Amber Kargol, Iowa State University
I have been an academic advisor for almost 11 years and in that time have only changed institutions once. Even with this seemingly small change, I encountered some large challenges in my job search and new role which completely shifted my paradigm as an academic advisor.
In 2010, my husband and I decided to move to his home state of Iowa. My previous job search had taken six months, so I had a general idea of what to expect in this next job search, or so I thought.

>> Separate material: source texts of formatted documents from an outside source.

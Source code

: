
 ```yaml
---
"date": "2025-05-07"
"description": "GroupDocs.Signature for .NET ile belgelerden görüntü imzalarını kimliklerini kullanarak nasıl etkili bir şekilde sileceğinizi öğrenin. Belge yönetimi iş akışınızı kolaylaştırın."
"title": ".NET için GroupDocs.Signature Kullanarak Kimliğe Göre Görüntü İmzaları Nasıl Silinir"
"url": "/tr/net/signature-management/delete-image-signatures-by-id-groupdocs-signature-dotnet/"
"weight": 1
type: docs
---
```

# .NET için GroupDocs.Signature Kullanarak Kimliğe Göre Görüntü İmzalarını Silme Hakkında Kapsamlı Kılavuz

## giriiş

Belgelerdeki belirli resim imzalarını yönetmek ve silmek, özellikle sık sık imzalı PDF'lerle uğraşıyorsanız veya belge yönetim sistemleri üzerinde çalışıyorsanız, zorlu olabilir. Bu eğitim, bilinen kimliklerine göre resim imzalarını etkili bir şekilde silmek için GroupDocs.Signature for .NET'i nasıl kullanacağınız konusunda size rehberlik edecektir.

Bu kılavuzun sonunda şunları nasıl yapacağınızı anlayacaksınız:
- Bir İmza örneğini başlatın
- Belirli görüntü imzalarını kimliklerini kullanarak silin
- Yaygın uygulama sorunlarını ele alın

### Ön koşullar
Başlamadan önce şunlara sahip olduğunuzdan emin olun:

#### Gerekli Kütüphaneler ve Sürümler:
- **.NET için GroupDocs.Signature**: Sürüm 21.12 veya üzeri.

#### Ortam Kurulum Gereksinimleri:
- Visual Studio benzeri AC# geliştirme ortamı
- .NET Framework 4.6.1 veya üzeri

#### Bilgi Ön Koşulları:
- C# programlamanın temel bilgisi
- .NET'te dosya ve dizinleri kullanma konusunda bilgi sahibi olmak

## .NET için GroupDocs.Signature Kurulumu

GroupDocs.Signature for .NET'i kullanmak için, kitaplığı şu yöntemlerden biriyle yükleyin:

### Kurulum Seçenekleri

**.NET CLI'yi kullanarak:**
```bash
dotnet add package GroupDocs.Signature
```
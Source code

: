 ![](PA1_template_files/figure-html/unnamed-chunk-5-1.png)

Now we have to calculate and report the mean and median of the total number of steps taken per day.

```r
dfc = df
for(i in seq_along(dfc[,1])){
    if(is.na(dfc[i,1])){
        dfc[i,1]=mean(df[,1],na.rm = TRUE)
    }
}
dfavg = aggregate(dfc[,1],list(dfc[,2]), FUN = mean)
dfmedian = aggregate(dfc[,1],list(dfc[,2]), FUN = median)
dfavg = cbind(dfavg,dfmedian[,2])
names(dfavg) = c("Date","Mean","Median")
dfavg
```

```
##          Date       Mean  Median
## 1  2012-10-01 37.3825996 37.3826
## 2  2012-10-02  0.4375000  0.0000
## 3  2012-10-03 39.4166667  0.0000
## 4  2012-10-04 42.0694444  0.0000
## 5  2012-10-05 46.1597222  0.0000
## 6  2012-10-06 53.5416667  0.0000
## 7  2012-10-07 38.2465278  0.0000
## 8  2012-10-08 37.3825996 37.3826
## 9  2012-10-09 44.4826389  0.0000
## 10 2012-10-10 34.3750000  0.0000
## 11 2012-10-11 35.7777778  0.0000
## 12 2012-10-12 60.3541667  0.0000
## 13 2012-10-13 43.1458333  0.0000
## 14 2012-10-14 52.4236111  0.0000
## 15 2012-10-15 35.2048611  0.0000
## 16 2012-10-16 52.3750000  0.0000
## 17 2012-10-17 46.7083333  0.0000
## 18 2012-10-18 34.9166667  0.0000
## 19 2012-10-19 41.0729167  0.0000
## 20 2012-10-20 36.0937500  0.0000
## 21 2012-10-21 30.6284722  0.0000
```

I sent my first resume in November, 2010 and did not receive a job offer until February, 2012. Throughout that time, I had a total of nine campus interviews and two phone interviews. I had enough experience to secure an interview but wasn’t the candidate chosen for the job. This created a large amount of doubt in my abilities, career choice, and self-confidence. I took time with each interview to do my research on the institution, came prepared with relevant questions, dressed professionally, and had my resume and cover letters reviewed by my trusted colleagues. I had been on previous search committees and knew that institutional fit is a large factor in the process, but my confidence had started to wane.
I set up a meeting with some colleagues to brainstorm ideas on why I hadn’t been offered a position and to learn from their job search experiences. I researched different types of positions and considered leaving advising altogether. I also considered furthering my education, but what I really needed was perseverance.
My last and final interview was very perplexing. I met with several people throughout the day but couldn’t get a sense of how my skills were perceived. I was very interested in the position and the wide variety of tasks included. The people I met with were wonderful, and it appeared to have everything I was looking for in a position. It also happened to be at my husband’s alma mater. Thankfully, the committee took a chance on an out-of-state candidate and offered me the job. It was well worth the wait! The match was perfect in both location and scope, but I had no idea the challenges that I would face.
The only thing that was similar in each position was that they were both large, public, land grant institutions. I left the world of liberal arts education to join a science- and technology-focused school. I left a centralized advising center to be one of two departmental advisors. I left 550 students behind to meet 150 brand new ones. This was just the beginning.
I started my new job two days before the registration period began. I was shocked when students arrived at my door with very clear and concise course plans. My new institution required students to meet with their advisor to obtain their registration access number. I was pleasantly surprised by how prepared the students were for our meeting and how knowledgeable the students were about their planned courses. I had a large learning curve ahead of me in understanding all facets of the new curriculum in addition to navigating an accredited program.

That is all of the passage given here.